BEGIN EXTRACTED ENTRIES

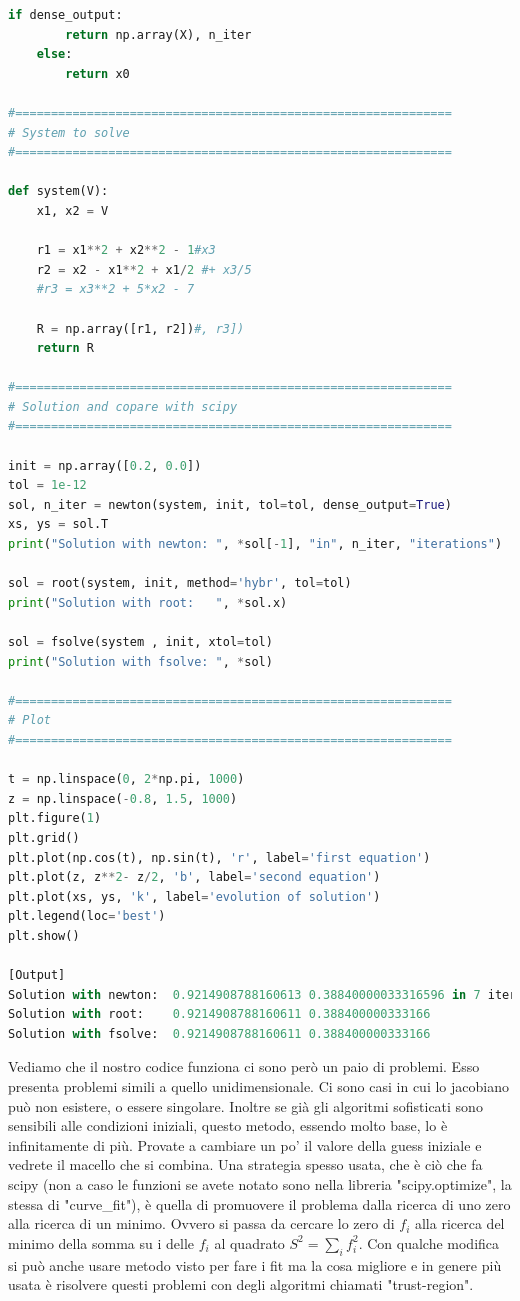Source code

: \documentclass[10pt,a4paper]{article}
\begin{document}
\begin{lstlisting}[language=Python]
    if dense_output:
        return np.array(X), n_iter       
    else:
        return x0

#=============================================================
# System to solve
#=============================================================        

def system(V):
    x1, x2 = V
    
    r1 = x1**2 + x2**2 - 1#x3
    r2 = x2 - x1**2 + x1/2 #+ x3/5
    #r3 = x3**2 + 5*x2 - 7
    
    R = np.array([r1, r2])#, r3])
    return R

#=============================================================
# Solution and copare with scipy
#=============================================================    

init = np.array([0.2, 0.0])
tol = 1e-12
sol, n_iter = newton(system, init, tol=tol, dense_output=True)
xs, ys = sol.T
print("Solution with newton: ", *sol[-1], "in", n_iter, "iterations")

sol = root(system, init, method='hybr', tol=tol)
print("Solution with root:   ", *sol.x)

sol = fsolve(system , init, xtol=tol)
print("Solution with fsolve: ", *sol)

#=============================================================
# Plot
#=============================================================    

t = np.linspace(0, 2*np.pi, 1000)
z = np.linspace(-0.8, 1.5, 1000)
plt.figure(1)
plt.grid()
plt.plot(np.cos(t), np.sin(t), 'r', label='first equation')
plt.plot(z, z**2- z/2, 'b', label='second equation')
plt.plot(xs, ys, 'k', label='evolution of solution')
plt.legend(loc='best')
plt.show()

[Output]
Solution with newton:  0.9214908788160613 0.38840000033316596 in 7 iterations
Solution with root:    0.9214908788160611 0.388400000333166
Solution with fsolve:  0.9214908788160611 0.388400000333166

\end{lstlisting}
Vediamo che il nostro codice funziona ci sono però un paio di problemi. Esso presenta problemi simili a quello unidimensionale. Ci sono casi in cui lo jacobiano può non esistere, o essere singolare. Inoltre se già gli algoritmi sofisticati sono sensibili alle condizioni iniziali, questo metodo, essendo molto base, lo è infinitamente di più. Provate a cambiare un po' il valore della guess iniziale e vedrete il macello che si combina. Una strategia spesso usata, che è ciò che fa scipy (non a caso le funzioni se avete notato sono nella libreria "scipy.optimize", la stessa di "curve\_fit"), è quella di promuovere il problema dalla ricerca di uno zero alla ricerca di un minimo. Ovvero si passa da cercare lo zero di $f_i$ alla ricerca del minimo della somma su i delle $f_i$ al quadrato $S^2 = \sum_i f_i^2$. Con qualche modifica si può anche usare metodo visto per fare i fit ma la cosa migliore e in genere più usata è risolvere questi problemi con degli algoritmi chiamati "trust-region".
\end{document}
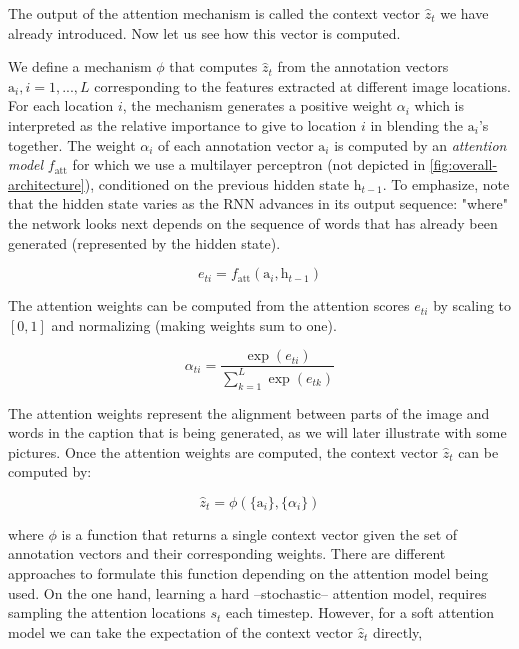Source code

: The output of the attention mechanism is called the context vector $\hat{z}_t$ we have already introduced. Now let us see how this vector is computed.

We define a mechanism $\phi$ that computes $\hat{z}_t$ from the annotation vectors $\text{a}_i, i =1,...,L$ corresponding to the features extracted at different image locations. For each location $i$, the mechanism generates a positive weight $\alpha_i$ which is interpreted as the relative importance to give to location $i$ in blending the $\text{a}_i$'s together. The weight $\alpha_i$ of each annotation vector $\text{a}_i$ is computed by an \textit{attention model} $f_\text{att}$ for which we use a multilayer perceptron (not depicted in \cref{fig:overall-architecture}), conditioned on the previous hidden state $\text{h}_{t-1}$. To emphasize, note that the hidden state varies as the RNN advances in its output sequence: "where" the network looks next depends on the sequence of words that has already been generated (represented by the hidden state).

\begin{equation}\label{eq:att-scores}
 e_{ti} = f_\text{att}(\text{a}_i, \text{h}_{t-1})  
\end{equation}

The attention weights can be computed from the attention scores $e_{ti}$ by scaling to $[0,1]$ and normalizing (making weights sum to one).

\begin{equation}\label{eq:att-weights}
\alpha_{ti} = \frac{\exp{(e_{ti})}}{\sum_{k=1}^L \exp{(e_{tk})}}
\end{equation}

The attention weights represent the alignment between parts of the image and words in the caption that is being generated, as we will later illustrate with some pictures. Once the attention weights are computed, the context vector $\hat{z}_t$ can be computed by:

\begin{equation}\label{eq:att-context-1}
\hat{z}_t = \phi (\{\text{a}_i\},\{\alpha_i\})
\end{equation}

where $\phi$ is a function that returns a single context vector given the set of annotation vectors and their corresponding weights. There are different approaches to formulate this function depending on the attention model being used. On the one hand, learning a hard --stochastic-- attention model, requires sampling the attention locations $s_t$ each timestep. However, for a soft attention model we can take the expectation of the context vector $\hat{z}_t$ directly,

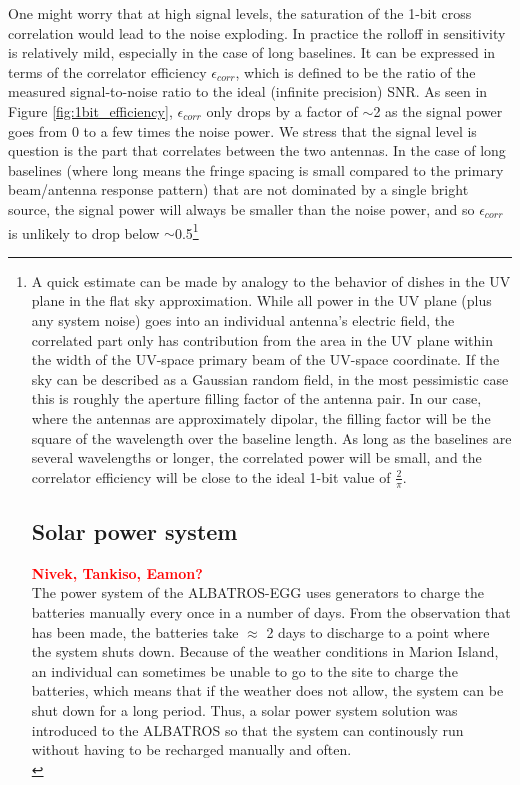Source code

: \documentclass{ws-jai}
\begin{document}
One might worry that at high signal levels, the saturation of the 1-bit cross correlation would lead to the noise exploding.  In practice the rolloff in sensitivity is relatively mild, especially in the case of long baselines.  It can be expressed in terms of the correlator efficiency $\epsilon_{corr}$, which is defined to be the ratio of the measured signal-to-noise ratio to the ideal (infinite precision) SNR.  As seen in Figure \ref{fig:1bit_efficiency}, $\epsilon_{corr}$ only drops by a factor of $\sim$2 as the signal power goes from 0 to a few times the noise power.  We stress that the signal level is question is the part that correlates between the two antennas.  In the case of long baselines (where long means the fringe spacing is small compared to the primary beam/antenna response pattern) that are not dominated by a single bright source, the signal power will always be smaller than the noise power, and so $\epsilon_{corr}$ is unlikely to drop below $\sim$0.5\footnote{A quick estimate can be made by analogy to the behavior of dishes in the UV plane in the flat sky approximation.  While all power in the UV plane (plus any system noise) goes into an individual antenna's electric field, the correlated part only has contribution from the area in the UV plane within the width of the UV-space primary beam of the UV-space coordinate.  If the sky can be described as a Gaussian random field, in the most pessimistic case this is roughly the aperture filling factor of the antenna pair.  In our case, where the antennas are approximately dipolar, the filling factor will be the square of the wavelength over the baseline length.  As long as the baselines are several wavelengths or longer, the correlated power will be small, and the correlator efficiency will be close to the ideal 1-bit value of $\frac{2}{\pi}$.  


\subsection{Solar power system}
\textcolor{red}{\bf Nivek, Tankiso, Eamon?} \\
The power system of the ALBATROS-EGG uses generators to charge the batteries manually every once in a number of days. From the observation that has been made, the batteries take $\approx$ 2 days to discharge to a point where the system shuts down. Because of the weather conditions in Marion Island, an individual can sometimes be unable to go to the site to charge the batteries, which means that if the weather does not allow, the system can be shut down for a long period. Thus, a solar power system solution was introduced to the ALBATROS so that the system can continously run without having to be recharged manually and often.\\

}
\end{document}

END EXTRACTED ENTRIES

* [WORK INSTRUCTION] Only lines with the word "lstlisting" are needed. Copy them from the preceding records.

* [WRITTEN ANSWER]
\begin{lstlisting}[language=Python]
\end{lstlisting}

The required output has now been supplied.